From the Heritage Foundation. The President’s budget is going to undermine our foreign policy.
The end of an era is at hand. Today marks the last day of BBC World Service Broadcasts to China and Russia after 70 years on the air. Voice of America (VOA) may not be far behind.
VOA several years ago closed down its Russian broadcasts, and, according to the President’s 2012 budget request, broadcasts to China are soon to follow. Already shortwave service in Cantonese has been closed down, and in October, Mandarin is to follow. Next year, television as well as AM and FM radio are on the cutting block.

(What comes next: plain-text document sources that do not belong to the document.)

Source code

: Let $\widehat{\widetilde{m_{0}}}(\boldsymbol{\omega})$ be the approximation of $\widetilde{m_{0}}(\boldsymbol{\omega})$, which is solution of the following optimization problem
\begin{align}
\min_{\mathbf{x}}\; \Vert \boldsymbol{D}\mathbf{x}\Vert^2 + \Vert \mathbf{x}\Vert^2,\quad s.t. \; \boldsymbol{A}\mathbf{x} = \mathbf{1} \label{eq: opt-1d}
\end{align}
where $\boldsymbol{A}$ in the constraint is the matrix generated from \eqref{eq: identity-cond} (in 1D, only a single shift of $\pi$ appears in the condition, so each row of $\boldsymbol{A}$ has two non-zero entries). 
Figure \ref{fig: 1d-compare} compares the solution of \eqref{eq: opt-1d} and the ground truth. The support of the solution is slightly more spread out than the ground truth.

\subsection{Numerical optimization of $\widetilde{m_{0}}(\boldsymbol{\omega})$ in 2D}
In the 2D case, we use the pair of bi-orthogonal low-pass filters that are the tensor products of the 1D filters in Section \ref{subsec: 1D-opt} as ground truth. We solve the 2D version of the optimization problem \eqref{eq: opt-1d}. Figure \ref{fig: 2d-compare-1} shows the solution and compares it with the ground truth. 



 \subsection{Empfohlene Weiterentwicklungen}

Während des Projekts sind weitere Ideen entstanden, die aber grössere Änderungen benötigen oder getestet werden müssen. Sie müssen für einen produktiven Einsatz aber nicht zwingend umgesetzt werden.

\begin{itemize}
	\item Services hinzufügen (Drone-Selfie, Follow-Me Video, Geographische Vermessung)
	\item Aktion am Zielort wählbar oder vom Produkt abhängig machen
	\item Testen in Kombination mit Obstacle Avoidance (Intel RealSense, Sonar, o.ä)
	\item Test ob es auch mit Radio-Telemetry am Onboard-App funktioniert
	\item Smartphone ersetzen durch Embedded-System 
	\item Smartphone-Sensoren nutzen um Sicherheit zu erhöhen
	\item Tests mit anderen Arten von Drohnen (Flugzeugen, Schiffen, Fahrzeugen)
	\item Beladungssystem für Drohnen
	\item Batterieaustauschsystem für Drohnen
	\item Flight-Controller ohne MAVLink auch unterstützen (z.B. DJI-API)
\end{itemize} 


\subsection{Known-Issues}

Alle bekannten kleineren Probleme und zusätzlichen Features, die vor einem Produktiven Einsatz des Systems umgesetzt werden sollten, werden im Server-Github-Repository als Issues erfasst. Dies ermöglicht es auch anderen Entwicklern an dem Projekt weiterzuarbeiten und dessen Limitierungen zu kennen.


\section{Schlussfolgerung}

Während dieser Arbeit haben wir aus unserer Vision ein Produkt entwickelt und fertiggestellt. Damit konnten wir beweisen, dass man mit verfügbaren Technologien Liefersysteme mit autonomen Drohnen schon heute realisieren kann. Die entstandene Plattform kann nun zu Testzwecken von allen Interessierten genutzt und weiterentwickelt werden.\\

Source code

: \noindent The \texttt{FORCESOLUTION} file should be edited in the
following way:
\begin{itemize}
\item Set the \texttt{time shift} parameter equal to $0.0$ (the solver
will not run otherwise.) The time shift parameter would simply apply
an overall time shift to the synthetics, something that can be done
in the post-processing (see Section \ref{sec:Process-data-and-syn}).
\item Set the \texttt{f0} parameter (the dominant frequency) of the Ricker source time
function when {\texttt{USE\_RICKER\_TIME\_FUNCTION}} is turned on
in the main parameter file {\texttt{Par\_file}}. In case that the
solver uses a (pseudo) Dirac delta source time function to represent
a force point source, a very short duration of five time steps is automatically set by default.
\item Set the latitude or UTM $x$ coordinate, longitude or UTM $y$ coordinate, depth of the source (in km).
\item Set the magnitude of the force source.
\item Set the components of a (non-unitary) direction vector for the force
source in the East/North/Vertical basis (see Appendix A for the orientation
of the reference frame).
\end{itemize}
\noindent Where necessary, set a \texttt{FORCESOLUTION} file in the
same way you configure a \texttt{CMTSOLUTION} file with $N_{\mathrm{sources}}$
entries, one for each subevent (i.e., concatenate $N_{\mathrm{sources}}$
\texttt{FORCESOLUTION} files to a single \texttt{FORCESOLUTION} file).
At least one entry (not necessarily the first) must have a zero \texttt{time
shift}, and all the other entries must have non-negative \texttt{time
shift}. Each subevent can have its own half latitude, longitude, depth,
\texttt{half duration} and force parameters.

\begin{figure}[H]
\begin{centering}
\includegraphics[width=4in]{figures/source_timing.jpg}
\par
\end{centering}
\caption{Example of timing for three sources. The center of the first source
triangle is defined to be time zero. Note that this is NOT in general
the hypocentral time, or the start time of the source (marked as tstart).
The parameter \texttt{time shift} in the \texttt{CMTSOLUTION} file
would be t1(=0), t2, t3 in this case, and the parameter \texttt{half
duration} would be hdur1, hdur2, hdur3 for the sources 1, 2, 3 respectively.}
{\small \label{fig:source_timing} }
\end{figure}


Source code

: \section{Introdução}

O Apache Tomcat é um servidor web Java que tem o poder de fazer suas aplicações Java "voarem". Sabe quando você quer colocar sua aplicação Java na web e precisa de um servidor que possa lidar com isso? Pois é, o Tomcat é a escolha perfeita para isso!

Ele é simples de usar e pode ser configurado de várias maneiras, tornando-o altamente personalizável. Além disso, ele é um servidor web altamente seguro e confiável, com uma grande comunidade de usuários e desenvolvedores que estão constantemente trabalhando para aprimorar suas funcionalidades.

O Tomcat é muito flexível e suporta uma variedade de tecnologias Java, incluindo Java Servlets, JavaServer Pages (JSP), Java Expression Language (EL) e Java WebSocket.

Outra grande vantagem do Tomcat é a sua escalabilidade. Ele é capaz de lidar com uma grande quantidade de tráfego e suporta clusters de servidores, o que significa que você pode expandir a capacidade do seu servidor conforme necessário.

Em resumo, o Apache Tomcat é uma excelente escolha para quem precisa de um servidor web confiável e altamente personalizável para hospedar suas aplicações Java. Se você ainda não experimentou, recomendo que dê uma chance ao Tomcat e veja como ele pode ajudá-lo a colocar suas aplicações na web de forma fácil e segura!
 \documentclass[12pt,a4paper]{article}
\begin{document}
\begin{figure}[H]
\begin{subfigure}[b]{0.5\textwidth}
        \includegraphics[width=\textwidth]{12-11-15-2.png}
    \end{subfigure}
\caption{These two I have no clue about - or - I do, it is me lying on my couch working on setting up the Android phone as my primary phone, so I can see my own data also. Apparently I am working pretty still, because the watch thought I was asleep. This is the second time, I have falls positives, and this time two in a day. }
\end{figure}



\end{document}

The Chinese people have been able to rely on truthful information from VOA and the BBC throughout their many national traumas, including Tiananmen Square. No more. While some VOA shortwave programming is to be transferred to Radio Free Asia (which is also owned by the U.S. government), the Internet will henceforth be the primary medium of communication with the people of China, a country whose government is world-class when it comes to Internet censorship.
On VOA’s Chinese service, which devoted an evening show to the broadcasting cuts last week, callers from China expressed their disappointment and dismay with the radio silence from the West that is about to befall them. Contrary to arguments that radio and satellite TV are completely jammed by the Chinese government, callers from a number of provinces, from Beijing to rural China to Inner Mongolia, spoke of their reliance on VOA as an honest and credible source of source of news. They spoke of not knowing where to turn if the broadcasts go off the air. One expressed deep mystification and sadness: “Why are you abandoning us?”
My co-workers often ask me, because I am pro-peace-through-strength and pro-just-war, what my plan is for dealing with strategic hot-spots like Lebanon, Syria, North Korea and Iran. Well the first order of business is to oppose Islamic radicalism with peaceful means. My model is Ronald Reagan. If you can win a war without firing a shot, then you need to do that. Broadcasting pro-Western messages into trouble spots and arming pro-democracy groups costs us basically nothing. There isn’t anything wrong with the United States using its wealth and power to promote democracy, capitalism and peace abroad. We have the power to do it, and we ought to insofar as we are able to. It’s better to use radio broadcasts now than Tomahawk cruise missiles later, as much as I love Tomahawk cruise missiles.